The big Canadian bank stocks have faced considerable headwinds over the past two years. But the headwinds haven’t proven insurmountable, with various bank stocks like Royal Bank of Canada (TSX:RY) finding a way to climb higher despite downbeat macro expectations. Undoubtedly, Canada’s economy doesn’t seem to be headed for a harsh recession.
At the same time, it doesn’t seem to be a loud roaring economy, either, as the TSX Index just begins to pick up traction in what could be the first innings of the new bull market. With the TSX Index just north of 22% from its lows, it does seem like the bull is back in the driver’s seat.
Don’t expect a June rate cut — not after the jobs data
That said, there seems to be an aura of uncertainty that could prevent investors from piling back into the bull trade. Indeed, the Bank of Canada (BoC) may cut interest rates sooner than the U.S. Federal Reserve, but that doesn’t mean a June rate cut is on the table.
Arguably, the recent jobs data has pushed out such a rate cut, I believe, to the late third or even fourth quarter of 2024. And if inflation proves just a bit too sticky, I would not be surprised if we escape 2024 without a single rate cut from the Bank of Canada, especially if the economy isn’t yet ready to pick up some serious traction.
With a bit of inflation at risk of sticking around for a while longer, pressure from past price increases (remember, just because inflation normalizes doesn’t mean the higher prices suddenly go away), and potentially flat growth for the economy, I’d argue the BoC has plenty of reasons to postpone the first round of rate cuts. Indeed, there may be less to lose if they choose to cut next year rather than running the risk of pulling back on rates too soon and giving inflation a chance to worsen.
Royal Bank stock: It’s been hot of late!
Now, back to Royal Bank of Canada: it’s proven an incredibly resilient financial over the past year, with shares now up close to 9% year to date and around 32% from its October 2023 lows.
The stock trades at 13.3 times trailing price to earnings (P/E), with a dividend yield that currently stands just shy of the 4% mark at 3.91%. Indeed, shares of RY remain attractively valued, but they’re not the same steal that they were two quarters ago. In any case, as RY stock leads the Canadian banking group higher, I’d not be afraid to be a net buyer if the dividend entices you.

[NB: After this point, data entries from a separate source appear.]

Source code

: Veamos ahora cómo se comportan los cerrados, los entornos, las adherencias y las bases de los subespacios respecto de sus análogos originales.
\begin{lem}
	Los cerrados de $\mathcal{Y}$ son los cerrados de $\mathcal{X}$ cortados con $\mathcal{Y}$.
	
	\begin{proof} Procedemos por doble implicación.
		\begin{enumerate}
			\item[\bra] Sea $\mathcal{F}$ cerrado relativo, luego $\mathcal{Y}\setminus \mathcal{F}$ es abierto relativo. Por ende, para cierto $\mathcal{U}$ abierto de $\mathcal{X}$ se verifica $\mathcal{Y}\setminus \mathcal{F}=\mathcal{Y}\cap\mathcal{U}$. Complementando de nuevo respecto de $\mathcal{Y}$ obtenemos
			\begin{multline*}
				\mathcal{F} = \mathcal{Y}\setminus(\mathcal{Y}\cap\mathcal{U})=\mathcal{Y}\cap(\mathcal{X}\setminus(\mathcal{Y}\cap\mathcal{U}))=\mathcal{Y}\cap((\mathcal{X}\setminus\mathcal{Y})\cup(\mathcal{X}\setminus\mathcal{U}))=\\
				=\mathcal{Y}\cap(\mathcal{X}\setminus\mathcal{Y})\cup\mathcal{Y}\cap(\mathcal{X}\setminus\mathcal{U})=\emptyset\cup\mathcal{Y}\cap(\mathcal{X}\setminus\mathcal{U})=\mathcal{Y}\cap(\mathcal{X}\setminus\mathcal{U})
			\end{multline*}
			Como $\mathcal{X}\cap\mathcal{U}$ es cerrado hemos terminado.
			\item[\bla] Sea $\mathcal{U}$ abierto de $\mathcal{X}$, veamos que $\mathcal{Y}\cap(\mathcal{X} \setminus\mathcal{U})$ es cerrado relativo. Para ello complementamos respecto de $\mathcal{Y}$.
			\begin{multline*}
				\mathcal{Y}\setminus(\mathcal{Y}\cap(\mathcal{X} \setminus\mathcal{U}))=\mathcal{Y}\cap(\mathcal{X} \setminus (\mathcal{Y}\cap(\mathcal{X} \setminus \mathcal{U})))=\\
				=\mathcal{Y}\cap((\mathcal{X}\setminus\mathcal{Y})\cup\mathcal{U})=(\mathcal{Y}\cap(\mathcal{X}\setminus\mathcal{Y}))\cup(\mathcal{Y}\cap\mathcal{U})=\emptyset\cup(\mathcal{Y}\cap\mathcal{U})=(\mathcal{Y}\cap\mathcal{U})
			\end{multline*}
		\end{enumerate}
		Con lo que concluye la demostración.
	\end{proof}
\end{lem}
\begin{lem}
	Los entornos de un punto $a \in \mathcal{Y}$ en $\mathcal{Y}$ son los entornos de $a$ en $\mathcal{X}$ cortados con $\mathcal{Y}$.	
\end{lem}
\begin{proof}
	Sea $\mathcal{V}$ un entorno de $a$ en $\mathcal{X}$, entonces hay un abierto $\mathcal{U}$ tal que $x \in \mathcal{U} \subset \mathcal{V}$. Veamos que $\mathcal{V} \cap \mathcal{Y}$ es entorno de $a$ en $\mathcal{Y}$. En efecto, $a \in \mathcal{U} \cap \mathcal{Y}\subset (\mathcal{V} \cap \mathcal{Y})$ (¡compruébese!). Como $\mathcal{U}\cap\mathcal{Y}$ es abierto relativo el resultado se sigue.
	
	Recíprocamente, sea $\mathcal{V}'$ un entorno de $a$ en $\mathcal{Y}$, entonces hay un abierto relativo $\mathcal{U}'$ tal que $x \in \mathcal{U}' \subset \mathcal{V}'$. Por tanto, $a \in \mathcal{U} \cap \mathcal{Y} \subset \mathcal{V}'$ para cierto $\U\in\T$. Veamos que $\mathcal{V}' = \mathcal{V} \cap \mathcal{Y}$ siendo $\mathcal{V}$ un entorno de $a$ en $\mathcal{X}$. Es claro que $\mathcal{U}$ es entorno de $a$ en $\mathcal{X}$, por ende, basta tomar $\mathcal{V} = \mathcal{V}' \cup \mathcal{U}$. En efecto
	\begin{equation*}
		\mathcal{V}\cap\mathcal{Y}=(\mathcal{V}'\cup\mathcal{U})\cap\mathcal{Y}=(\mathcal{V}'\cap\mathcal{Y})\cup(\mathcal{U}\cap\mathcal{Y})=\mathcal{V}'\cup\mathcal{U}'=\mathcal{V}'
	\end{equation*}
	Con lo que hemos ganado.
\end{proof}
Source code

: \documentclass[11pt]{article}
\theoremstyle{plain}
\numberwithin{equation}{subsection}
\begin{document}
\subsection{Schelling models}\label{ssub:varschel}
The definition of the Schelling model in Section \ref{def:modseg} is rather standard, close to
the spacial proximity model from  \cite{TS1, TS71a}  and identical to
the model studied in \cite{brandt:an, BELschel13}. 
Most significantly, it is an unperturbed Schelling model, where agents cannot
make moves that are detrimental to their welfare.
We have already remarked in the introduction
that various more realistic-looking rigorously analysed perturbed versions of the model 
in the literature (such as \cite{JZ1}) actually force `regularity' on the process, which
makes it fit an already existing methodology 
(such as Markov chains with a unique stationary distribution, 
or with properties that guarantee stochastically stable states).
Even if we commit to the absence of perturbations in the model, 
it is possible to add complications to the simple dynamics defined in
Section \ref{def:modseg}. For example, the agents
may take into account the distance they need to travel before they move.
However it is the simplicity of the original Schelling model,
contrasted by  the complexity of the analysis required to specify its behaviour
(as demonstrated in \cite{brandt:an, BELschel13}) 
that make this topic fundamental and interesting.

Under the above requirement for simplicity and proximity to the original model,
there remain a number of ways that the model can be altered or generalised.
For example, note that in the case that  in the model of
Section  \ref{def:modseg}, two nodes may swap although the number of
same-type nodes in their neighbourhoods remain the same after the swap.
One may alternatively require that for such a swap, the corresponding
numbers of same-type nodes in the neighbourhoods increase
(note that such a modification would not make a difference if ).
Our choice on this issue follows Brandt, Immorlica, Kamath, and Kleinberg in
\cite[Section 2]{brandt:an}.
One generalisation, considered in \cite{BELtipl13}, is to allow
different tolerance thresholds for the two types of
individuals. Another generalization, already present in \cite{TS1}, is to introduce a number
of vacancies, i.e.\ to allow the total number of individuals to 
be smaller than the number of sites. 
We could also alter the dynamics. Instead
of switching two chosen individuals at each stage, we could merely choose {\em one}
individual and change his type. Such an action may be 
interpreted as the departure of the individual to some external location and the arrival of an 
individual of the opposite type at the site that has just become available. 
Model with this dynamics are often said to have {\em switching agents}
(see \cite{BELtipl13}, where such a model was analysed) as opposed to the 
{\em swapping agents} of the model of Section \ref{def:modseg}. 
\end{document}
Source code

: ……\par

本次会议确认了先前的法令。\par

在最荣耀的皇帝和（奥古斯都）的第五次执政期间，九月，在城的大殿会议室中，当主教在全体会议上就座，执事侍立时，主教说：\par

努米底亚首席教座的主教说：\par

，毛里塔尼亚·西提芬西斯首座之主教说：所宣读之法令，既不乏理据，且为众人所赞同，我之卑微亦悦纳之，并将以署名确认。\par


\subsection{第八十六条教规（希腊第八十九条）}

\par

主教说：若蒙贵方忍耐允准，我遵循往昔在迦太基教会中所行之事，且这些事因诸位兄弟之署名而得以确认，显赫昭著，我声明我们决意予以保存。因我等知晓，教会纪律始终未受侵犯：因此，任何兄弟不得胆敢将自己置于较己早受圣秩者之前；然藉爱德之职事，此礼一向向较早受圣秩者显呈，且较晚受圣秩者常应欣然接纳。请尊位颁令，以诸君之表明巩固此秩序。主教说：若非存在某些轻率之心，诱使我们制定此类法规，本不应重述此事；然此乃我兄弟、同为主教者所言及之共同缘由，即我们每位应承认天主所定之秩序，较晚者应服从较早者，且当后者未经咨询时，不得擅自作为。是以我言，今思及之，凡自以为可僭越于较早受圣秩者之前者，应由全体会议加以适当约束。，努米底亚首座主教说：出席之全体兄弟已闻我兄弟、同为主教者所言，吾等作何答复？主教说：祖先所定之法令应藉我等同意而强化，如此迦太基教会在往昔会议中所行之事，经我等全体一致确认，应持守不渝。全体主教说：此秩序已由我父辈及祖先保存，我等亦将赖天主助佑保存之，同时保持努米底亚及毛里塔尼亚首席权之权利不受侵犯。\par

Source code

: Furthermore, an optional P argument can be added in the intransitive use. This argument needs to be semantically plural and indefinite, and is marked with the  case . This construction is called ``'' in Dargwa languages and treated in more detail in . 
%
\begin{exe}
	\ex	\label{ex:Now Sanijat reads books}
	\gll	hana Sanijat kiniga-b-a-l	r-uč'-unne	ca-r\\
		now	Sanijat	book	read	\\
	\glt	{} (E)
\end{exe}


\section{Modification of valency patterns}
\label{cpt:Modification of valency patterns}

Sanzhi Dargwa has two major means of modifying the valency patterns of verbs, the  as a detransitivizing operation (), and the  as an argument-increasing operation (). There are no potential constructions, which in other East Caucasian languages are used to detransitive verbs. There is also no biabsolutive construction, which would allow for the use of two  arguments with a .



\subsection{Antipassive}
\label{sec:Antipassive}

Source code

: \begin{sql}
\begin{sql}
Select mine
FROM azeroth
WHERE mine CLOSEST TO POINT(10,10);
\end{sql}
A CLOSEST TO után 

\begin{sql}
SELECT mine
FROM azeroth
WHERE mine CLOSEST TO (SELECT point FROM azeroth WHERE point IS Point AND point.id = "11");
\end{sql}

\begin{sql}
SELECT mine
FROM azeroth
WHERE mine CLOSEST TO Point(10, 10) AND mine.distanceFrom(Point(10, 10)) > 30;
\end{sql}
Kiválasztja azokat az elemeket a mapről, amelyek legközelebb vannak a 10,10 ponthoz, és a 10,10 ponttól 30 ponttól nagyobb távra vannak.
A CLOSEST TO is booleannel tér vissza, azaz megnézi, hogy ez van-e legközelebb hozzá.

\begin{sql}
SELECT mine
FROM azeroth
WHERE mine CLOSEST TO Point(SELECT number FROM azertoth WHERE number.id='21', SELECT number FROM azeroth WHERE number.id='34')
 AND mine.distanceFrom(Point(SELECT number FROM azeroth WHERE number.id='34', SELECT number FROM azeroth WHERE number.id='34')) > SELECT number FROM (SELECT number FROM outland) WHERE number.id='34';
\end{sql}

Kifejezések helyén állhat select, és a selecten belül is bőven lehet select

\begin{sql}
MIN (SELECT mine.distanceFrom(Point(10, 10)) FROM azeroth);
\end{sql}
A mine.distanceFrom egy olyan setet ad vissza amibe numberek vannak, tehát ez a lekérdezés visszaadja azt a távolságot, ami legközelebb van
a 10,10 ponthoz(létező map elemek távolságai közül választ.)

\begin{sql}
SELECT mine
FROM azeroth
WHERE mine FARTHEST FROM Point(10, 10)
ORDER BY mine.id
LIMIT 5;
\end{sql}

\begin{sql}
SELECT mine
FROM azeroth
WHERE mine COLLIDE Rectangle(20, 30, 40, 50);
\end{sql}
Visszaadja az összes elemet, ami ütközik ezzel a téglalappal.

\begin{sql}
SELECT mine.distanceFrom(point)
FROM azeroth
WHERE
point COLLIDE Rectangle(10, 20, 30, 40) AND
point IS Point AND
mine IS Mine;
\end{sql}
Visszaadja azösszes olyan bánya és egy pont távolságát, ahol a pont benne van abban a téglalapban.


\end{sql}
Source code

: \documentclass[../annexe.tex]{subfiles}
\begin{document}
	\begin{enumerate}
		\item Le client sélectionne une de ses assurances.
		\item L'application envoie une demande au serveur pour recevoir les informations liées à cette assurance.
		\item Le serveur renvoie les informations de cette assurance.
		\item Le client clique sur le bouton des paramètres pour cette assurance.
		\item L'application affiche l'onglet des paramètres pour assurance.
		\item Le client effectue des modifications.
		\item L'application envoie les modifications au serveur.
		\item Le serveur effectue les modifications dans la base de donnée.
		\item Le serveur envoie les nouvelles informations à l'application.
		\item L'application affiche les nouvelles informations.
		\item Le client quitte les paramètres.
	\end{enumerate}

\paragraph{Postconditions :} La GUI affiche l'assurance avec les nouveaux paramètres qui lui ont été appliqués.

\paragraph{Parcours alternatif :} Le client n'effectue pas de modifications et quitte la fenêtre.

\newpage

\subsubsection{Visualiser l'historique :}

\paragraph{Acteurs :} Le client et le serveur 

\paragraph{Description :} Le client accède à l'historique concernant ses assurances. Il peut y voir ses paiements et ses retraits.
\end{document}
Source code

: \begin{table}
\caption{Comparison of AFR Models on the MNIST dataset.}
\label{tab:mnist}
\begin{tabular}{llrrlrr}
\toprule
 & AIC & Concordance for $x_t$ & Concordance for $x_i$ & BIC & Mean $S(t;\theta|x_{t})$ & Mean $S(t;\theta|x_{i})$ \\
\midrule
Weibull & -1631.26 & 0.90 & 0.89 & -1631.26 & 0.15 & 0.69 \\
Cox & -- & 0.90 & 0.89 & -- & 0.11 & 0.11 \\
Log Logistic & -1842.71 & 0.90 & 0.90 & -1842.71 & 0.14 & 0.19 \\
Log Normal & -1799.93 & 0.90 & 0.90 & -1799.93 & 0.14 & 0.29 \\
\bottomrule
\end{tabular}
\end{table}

I’m very enthused about Royal Bank’s acquisition of HSBC’s Canadian division, and I think it could give the $202 billion banking giant a slight edge over its rivals in the so-called Big Six. While I don’t think it’s too late to be a net buyer of RY stock, I think there’s more value to be had in one of its more pressured rivals. Indeed, some banks are close to multi-year lows, with dividend yields that are well above the 5% mark.
Bottom line: It’s not too late to buy RY stock
So, if you seek deeper value and fatter yields, it may be best to look elsewhere. However, if you seek rock-solid stability for the long run and aren’t afraid to pay a fair (rather than dirt-cheap) multiple, go ahead and pick up RY. It’s not too late to hop aboard the name. But I’d much rather wait for a pullback to around $130 before getting in.